Modular GPU Programming with Typed Perspectives

TL;DR

Prism is a new GPU programming language that uses typed perspectives to enable modular, safe, and high-performance code for collective operations on modern GPUs.

Contribution

It introduces typed perspectives in Prism, a GPU language that balances modularity and low-level control, supported by a formal calculus and compiler implementation.

Findings

Prism enables safe modular GPU programming with competitive performance.

Typed perspectives improve correctness and safety in collective GPU operations.

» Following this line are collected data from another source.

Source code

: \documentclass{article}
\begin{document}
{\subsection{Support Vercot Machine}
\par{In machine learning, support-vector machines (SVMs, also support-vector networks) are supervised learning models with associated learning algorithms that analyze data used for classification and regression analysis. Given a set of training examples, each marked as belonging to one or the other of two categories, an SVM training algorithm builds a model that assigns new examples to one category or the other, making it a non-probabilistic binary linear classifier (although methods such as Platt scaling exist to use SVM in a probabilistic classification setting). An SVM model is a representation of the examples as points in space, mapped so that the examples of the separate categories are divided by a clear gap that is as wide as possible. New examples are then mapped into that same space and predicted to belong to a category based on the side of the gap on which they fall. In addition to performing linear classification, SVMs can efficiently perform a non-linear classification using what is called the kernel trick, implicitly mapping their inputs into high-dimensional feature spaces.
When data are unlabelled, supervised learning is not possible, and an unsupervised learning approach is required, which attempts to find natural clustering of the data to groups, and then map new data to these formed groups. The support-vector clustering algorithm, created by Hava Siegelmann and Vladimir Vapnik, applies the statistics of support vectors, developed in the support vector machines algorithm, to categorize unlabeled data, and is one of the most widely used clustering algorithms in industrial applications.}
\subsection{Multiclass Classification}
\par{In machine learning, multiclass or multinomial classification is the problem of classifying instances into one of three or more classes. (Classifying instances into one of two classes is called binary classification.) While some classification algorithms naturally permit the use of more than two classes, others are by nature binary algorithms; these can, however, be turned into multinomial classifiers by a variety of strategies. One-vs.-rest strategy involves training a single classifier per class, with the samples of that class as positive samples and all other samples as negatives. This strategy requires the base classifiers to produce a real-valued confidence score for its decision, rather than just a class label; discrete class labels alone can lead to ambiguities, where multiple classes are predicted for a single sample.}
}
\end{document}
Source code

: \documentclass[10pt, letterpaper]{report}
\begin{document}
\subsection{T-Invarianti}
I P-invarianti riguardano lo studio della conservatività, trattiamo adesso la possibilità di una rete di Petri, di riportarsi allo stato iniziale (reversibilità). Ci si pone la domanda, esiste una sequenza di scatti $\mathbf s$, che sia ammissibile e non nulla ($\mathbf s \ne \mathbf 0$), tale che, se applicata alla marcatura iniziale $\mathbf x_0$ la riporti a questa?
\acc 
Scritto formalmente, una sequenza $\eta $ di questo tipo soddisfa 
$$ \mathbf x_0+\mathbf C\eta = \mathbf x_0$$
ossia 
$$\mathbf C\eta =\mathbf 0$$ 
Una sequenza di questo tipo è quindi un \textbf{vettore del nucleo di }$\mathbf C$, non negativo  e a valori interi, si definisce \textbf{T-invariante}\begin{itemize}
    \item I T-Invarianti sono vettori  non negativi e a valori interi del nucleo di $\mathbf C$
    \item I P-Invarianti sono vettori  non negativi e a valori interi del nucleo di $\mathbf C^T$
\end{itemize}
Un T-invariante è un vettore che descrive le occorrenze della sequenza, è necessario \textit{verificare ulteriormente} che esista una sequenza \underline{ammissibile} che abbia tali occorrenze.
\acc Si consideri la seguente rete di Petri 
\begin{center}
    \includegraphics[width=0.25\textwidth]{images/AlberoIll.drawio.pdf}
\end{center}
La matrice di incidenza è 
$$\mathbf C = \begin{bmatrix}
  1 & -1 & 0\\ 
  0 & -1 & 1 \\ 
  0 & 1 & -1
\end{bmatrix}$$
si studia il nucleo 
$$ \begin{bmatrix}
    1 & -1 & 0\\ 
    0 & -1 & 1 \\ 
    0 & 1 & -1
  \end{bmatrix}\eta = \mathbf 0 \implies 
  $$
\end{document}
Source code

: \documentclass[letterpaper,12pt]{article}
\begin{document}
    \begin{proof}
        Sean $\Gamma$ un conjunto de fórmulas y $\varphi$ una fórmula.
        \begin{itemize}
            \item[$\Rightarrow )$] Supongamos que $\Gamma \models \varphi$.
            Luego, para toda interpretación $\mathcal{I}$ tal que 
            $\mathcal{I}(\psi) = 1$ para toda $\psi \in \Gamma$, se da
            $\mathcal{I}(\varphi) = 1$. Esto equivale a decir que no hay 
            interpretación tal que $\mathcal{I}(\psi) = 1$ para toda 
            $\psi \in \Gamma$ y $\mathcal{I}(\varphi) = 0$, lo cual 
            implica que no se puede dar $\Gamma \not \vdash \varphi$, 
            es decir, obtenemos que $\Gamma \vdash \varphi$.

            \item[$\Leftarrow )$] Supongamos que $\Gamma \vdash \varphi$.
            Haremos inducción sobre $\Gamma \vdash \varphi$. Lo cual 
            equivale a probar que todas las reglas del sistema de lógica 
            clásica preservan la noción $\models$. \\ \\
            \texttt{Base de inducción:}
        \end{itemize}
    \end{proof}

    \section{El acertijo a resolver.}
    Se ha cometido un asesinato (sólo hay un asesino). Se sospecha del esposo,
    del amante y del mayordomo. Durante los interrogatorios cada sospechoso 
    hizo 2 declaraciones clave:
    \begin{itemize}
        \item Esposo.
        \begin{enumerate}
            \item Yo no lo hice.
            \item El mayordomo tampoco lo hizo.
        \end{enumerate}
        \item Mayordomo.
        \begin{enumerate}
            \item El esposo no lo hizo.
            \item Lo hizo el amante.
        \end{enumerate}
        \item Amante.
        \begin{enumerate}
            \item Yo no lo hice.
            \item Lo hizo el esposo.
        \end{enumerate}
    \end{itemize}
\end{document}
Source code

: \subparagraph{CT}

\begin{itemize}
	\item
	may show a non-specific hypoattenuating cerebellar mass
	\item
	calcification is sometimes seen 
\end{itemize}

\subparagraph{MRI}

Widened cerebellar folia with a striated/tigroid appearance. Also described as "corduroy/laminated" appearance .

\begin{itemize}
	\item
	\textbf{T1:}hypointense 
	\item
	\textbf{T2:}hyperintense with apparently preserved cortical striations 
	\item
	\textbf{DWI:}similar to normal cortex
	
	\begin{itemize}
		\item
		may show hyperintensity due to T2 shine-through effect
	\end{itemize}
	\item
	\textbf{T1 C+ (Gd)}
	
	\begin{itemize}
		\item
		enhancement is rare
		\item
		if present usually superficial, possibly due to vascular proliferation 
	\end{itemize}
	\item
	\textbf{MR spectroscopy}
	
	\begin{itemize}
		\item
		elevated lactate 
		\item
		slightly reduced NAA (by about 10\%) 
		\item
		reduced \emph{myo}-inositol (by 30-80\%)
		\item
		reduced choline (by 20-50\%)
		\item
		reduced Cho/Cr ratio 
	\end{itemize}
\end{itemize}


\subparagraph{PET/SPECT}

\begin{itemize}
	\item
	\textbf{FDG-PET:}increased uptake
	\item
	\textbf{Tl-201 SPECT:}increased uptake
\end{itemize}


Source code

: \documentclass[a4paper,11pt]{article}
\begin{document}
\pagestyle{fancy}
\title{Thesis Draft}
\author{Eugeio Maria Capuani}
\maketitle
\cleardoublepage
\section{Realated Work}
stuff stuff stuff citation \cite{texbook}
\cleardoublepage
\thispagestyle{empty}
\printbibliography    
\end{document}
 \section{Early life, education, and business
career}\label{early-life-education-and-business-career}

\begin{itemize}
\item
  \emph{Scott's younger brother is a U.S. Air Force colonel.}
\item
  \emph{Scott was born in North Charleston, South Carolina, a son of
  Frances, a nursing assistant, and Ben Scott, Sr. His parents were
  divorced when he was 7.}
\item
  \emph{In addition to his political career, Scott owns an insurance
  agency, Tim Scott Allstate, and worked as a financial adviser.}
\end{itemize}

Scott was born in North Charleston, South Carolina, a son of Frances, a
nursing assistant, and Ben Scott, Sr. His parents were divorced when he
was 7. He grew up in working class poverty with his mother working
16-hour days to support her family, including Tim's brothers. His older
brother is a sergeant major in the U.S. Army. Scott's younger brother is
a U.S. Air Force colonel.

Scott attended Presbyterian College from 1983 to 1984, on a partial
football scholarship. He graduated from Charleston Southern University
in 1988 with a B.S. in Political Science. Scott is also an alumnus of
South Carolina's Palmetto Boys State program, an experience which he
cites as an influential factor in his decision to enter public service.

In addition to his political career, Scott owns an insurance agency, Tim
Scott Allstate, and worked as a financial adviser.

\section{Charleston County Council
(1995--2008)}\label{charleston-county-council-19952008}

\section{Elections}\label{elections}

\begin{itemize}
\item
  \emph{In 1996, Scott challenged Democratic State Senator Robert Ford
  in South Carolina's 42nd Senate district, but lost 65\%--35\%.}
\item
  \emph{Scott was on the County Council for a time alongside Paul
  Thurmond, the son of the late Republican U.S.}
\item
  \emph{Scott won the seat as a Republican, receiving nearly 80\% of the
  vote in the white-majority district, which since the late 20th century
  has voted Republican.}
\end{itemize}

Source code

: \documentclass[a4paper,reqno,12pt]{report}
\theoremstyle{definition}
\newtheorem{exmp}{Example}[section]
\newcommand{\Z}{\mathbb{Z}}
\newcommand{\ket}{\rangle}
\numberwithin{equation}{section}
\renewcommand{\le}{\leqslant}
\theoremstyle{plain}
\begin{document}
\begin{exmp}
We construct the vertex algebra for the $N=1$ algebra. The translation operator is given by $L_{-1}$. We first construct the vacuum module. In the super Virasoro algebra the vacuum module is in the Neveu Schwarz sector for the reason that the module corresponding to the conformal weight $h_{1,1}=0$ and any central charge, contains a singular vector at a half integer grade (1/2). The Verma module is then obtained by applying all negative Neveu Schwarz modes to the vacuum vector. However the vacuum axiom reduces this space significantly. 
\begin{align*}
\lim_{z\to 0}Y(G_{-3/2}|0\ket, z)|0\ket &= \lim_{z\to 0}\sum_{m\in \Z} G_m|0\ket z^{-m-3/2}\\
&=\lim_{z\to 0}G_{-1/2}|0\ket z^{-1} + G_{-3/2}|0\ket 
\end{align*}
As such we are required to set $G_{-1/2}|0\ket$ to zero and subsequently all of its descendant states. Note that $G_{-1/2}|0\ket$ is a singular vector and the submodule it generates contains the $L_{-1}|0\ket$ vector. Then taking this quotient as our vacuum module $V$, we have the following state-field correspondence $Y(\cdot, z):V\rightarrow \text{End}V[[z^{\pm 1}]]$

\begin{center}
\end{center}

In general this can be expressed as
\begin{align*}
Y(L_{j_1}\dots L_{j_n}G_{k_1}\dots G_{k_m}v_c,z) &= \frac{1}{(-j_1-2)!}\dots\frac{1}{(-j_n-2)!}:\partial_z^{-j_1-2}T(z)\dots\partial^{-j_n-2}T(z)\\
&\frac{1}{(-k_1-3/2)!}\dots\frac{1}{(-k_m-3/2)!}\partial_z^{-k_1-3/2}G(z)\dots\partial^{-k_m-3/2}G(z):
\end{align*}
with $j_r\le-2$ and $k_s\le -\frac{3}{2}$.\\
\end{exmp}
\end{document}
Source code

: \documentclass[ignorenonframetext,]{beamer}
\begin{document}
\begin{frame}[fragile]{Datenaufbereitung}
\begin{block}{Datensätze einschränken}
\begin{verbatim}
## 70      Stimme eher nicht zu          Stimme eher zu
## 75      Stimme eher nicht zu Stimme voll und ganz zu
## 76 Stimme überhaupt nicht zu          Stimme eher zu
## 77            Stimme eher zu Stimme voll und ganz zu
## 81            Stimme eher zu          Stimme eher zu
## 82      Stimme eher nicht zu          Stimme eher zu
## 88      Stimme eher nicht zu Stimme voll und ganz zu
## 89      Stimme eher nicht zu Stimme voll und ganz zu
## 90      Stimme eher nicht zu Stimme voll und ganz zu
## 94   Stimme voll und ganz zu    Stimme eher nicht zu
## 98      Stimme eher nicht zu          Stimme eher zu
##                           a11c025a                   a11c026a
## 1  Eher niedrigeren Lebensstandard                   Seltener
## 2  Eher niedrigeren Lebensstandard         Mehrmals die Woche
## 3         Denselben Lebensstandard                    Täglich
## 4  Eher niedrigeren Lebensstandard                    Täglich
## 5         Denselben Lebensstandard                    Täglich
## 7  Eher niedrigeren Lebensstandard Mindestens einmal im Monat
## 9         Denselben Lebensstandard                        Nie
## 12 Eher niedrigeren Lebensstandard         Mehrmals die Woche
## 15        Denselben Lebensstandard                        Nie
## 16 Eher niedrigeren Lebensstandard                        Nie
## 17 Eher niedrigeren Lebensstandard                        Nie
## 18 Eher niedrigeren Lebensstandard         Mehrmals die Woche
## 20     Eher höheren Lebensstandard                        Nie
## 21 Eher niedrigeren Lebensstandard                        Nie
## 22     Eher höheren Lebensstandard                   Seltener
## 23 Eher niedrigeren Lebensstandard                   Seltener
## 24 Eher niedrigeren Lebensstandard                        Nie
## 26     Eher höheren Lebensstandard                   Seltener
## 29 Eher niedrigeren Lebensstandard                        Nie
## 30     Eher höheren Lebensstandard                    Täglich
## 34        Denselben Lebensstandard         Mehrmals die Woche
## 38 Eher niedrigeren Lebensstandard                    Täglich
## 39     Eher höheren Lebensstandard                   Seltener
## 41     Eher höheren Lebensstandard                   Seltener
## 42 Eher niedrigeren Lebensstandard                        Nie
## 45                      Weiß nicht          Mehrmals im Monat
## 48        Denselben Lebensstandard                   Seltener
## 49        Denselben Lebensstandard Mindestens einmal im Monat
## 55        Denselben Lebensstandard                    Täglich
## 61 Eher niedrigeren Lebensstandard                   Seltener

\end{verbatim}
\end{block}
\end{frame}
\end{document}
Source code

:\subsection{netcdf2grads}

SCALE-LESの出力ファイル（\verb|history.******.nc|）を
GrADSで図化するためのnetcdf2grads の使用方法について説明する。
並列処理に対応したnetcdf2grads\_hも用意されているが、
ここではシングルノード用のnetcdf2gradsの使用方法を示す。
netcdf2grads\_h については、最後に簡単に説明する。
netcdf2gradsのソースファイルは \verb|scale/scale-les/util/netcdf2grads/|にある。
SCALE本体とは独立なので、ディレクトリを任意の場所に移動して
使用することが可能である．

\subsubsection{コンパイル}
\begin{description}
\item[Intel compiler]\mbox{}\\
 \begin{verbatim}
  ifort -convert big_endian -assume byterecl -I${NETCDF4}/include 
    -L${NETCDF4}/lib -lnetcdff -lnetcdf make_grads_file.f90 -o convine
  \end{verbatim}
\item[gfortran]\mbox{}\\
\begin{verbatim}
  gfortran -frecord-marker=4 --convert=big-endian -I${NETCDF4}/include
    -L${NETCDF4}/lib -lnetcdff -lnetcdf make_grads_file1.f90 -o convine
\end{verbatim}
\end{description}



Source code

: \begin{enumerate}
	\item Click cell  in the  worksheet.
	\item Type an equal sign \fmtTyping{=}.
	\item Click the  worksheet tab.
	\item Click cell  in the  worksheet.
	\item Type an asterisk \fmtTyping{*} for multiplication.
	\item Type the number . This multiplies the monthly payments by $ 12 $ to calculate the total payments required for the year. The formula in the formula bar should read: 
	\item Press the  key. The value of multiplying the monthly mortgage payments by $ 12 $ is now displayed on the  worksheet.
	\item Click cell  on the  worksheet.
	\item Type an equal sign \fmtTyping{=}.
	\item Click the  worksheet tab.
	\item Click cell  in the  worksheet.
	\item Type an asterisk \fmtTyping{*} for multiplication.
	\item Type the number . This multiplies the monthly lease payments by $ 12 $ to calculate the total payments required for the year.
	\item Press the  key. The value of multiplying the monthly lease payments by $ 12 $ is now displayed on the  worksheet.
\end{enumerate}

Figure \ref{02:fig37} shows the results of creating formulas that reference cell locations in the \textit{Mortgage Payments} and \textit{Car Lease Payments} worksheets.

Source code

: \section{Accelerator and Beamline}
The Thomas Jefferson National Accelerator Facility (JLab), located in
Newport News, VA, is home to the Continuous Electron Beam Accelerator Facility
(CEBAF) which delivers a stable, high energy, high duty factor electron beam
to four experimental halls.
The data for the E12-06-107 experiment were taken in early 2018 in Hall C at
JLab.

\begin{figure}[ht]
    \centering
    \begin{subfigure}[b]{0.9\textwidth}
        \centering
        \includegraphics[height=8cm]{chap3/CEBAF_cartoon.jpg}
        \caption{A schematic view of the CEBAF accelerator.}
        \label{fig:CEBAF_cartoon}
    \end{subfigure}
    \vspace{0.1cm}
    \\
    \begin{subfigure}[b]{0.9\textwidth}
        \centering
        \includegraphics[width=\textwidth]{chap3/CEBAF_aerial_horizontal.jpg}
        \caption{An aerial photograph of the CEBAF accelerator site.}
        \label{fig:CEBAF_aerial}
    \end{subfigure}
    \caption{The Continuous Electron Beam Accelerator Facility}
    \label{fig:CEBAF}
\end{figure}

Theoretical foundations support practical implementation of Prism.

Abstract

To achieve peak performance on modern GPUs, one must balance two frames of mind: issuing instructions to individual threads to control their behavior, while simultaneously tracking the convergence of many threads acting in concert to perform collective operations like Tensor Core instructions. The tension between these two mindsets makes modular programming error prone. Functions that encapsulate collective operations, despite being called per-thread, must be executed cooperatively by groups of threads. In this work, we introduce Prism, a new GPU language that restores modularity while still giving programmers the low-level control over collective operations necessary for high performance. Our core idea is typed perspectives, which materialize, at the type level, the granularity at which the programmer is controlling the behavior of threads. We describe the design of Prism, implement a compiler for it, and lay its theoretical foundations in a core calculus called Bundl. We implement state-of-the-art GPU kernels in Prism and find that it offers programmers the safety guarantees needed to confidently write modular code without sacrificing performance.